At some point in the 3rd quarter, I tweeted that this was the first wholly non-stressful Sixers game in the last two years. I spoke way too soon. The Sixers lost TJ McConnell in the 3rd, came out flat in the 4th, and then Scott Brooks employed the first instance we’ve seen of Hack-a-Simmons, a strategy that worked very well since Ben Simmons is an incredibly bad free throw shooter. The Sixers ended the game with a total of 64 free throw attempts (37 in the 4th quarter), 29 by Simmons alone (he made 15, which is flat out not good enough). At one point, as Simmons approached the line and the fans boo’d, Alaa Abdelnaby said “Don’t boo, just make the free throws.” He’s right, but the fans in attendance were sitting through some truly unwatchable basketball. Before all of that, it was pretty nice.
Before fouling out in the 4th, Joel Embiid put up a 25/14 line with 4 assists and 4 blocks. Simmons, before the foul fest, was keeping pace with his points and rebounds, closing it out with a career-high 31 points (thanks to all those free throws), a career-high 18 rebounds, to go with 4 assists, 2 blocks, and 2 steals. He also tossed perhaps the most beautiful cross-court floater pass I have ever seen:
In the end, Dario Saric had a game he needed to have. Not only did he put up a sneaky 24 points (8/12 from the floor, 7/7 from the line), but he pulled down 8 rebounds, including a crucial, game-sealing offensive board at the end of the game. He also spiked the ball in excitement after making an and-1 which got him called for an incredibly stupid technical (either for the spike itself, or because it was their 2nd delay of game call).

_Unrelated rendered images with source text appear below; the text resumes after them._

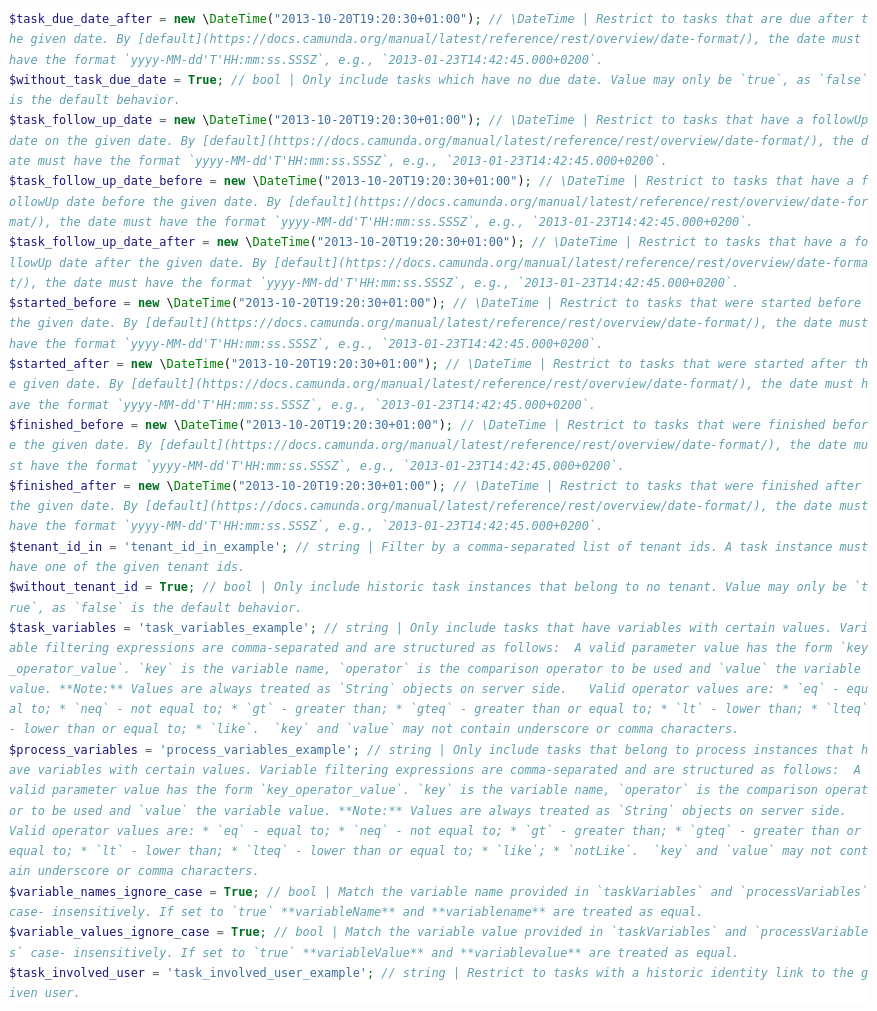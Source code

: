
 ```php
$task_due_date_after = new \DateTime("2013-10-20T19:20:30+01:00"); // \DateTime | Restrict to tasks that are due after the given date. By [default](https://docs.camunda.org/manual/latest/reference/rest/overview/date-format/), the date must have the format `yyyy-MM-dd'T'HH:mm:ss.SSSZ`, e.g., `2013-01-23T14:42:45.000+0200`.
$without_task_due_date = True; // bool | Only include tasks which have no due date. Value may only be `true`, as `false` is the default behavior.
$task_follow_up_date = new \DateTime("2013-10-20T19:20:30+01:00"); // \DateTime | Restrict to tasks that have a followUp date on the given date. By [default](https://docs.camunda.org/manual/latest/reference/rest/overview/date-format/), the date must have the format `yyyy-MM-dd'T'HH:mm:ss.SSSZ`, e.g., `2013-01-23T14:42:45.000+0200`.
$task_follow_up_date_before = new \DateTime("2013-10-20T19:20:30+01:00"); // \DateTime | Restrict to tasks that have a followUp date before the given date. By [default](https://docs.camunda.org/manual/latest/reference/rest/overview/date-format/), the date must have the format `yyyy-MM-dd'T'HH:mm:ss.SSSZ`, e.g., `2013-01-23T14:42:45.000+0200`.
$task_follow_up_date_after = new \DateTime("2013-10-20T19:20:30+01:00"); // \DateTime | Restrict to tasks that have a followUp date after the given date. By [default](https://docs.camunda.org/manual/latest/reference/rest/overview/date-format/), the date must have the format `yyyy-MM-dd'T'HH:mm:ss.SSSZ`, e.g., `2013-01-23T14:42:45.000+0200`.
$started_before = new \DateTime("2013-10-20T19:20:30+01:00"); // \DateTime | Restrict to tasks that were started before the given date. By [default](https://docs.camunda.org/manual/latest/reference/rest/overview/date-format/), the date must have the format `yyyy-MM-dd'T'HH:mm:ss.SSSZ`, e.g., `2013-01-23T14:42:45.000+0200`.
$started_after = new \DateTime("2013-10-20T19:20:30+01:00"); // \DateTime | Restrict to tasks that were started after the given date. By [default](https://docs.camunda.org/manual/latest/reference/rest/overview/date-format/), the date must have the format `yyyy-MM-dd'T'HH:mm:ss.SSSZ`, e.g., `2013-01-23T14:42:45.000+0200`.
$finished_before = new \DateTime("2013-10-20T19:20:30+01:00"); // \DateTime | Restrict to tasks that were finished before the given date. By [default](https://docs.camunda.org/manual/latest/reference/rest/overview/date-format/), the date must have the format `yyyy-MM-dd'T'HH:mm:ss.SSSZ`, e.g., `2013-01-23T14:42:45.000+0200`.
$finished_after = new \DateTime("2013-10-20T19:20:30+01:00"); // \DateTime | Restrict to tasks that were finished after the given date. By [default](https://docs.camunda.org/manual/latest/reference/rest/overview/date-format/), the date must have the format `yyyy-MM-dd'T'HH:mm:ss.SSSZ`, e.g., `2013-01-23T14:42:45.000+0200`.
$tenant_id_in = 'tenant_id_in_example'; // string | Filter by a comma-separated list of tenant ids. A task instance must have one of the given tenant ids.
$without_tenant_id = True; // bool | Only include historic task instances that belong to no tenant. Value may only be `true`, as `false` is the default behavior.
$task_variables = 'task_variables_example'; // string | Only include tasks that have variables with certain values. Variable filtering expressions are comma-separated and are structured as follows:  A valid parameter value has the form `key_operator_value`. `key` is the variable name, `operator` is the comparison operator to be used and `value` the variable value. **Note:** Values are always treated as `String` objects on server side.   Valid operator values are: * `eq` - equal to; * `neq` - not equal to; * `gt` - greater than; * `gteq` - greater than or equal to; * `lt` - lower than; * `lteq` - lower than or equal to; * `like`.  `key` and `value` may not contain underscore or comma characters.
$process_variables = 'process_variables_example'; // string | Only include tasks that belong to process instances that have variables with certain values. Variable filtering expressions are comma-separated and are structured as follows:  A valid parameter value has the form `key_operator_value`. `key` is the variable name, `operator` is the comparison operator to be used and `value` the variable value. **Note:** Values are always treated as `String` objects on server side.   Valid operator values are: * `eq` - equal to; * `neq` - not equal to; * `gt` - greater than; * `gteq` - greater than or equal to; * `lt` - lower than; * `lteq` - lower than or equal to; * `like`; * `notLike`.  `key` and `value` may not contain underscore or comma characters.
$variable_names_ignore_case = True; // bool | Match the variable name provided in `taskVariables` and `processVariables` case- insensitively. If set to `true` **variableName** and **variablename** are treated as equal.
$variable_values_ignore_case = True; // bool | Match the variable value provided in `taskVariables` and `processVariables` case- insensitively. If set to `true` **variableValue** and **variablevalue** are treated as equal.
$task_involved_user = 'task_involved_user_example'; // string | Restrict to tasks with a historic identity link to the given user.
```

Sometimes, this team refuses to stop shooting itself in the foot.
T.J. McConnell was lost for most of the 2nd half with a shoulder “contusion,” x-rays were negative but we’ll have to keep an eye on that in the future. But back to those Simmons free throws.
In college, Simmons shot 67% from the free throw line. Coming into tonight, he was shooting 56.6%. Tonight, he shot 51.7%. None of those numbers are good enough, and Scott Brooks showed that employing a Hack-a-Simmons, even if it wasn’t the sole reason the Wizards got back into the game, was an incredibly effective strategy. Until Simmons shows that he can make those shots at a better clip, teams will take 55% from the line over 50% from the field every single time. He’s young and this is part of the Process, but if he doesn’t want to be treated the way he was tonight - and he certainly didn’t seem to be enjoying himself - only he can change that.
The Sixers head to Boston tomorrow, where they’ll be Embiid-less.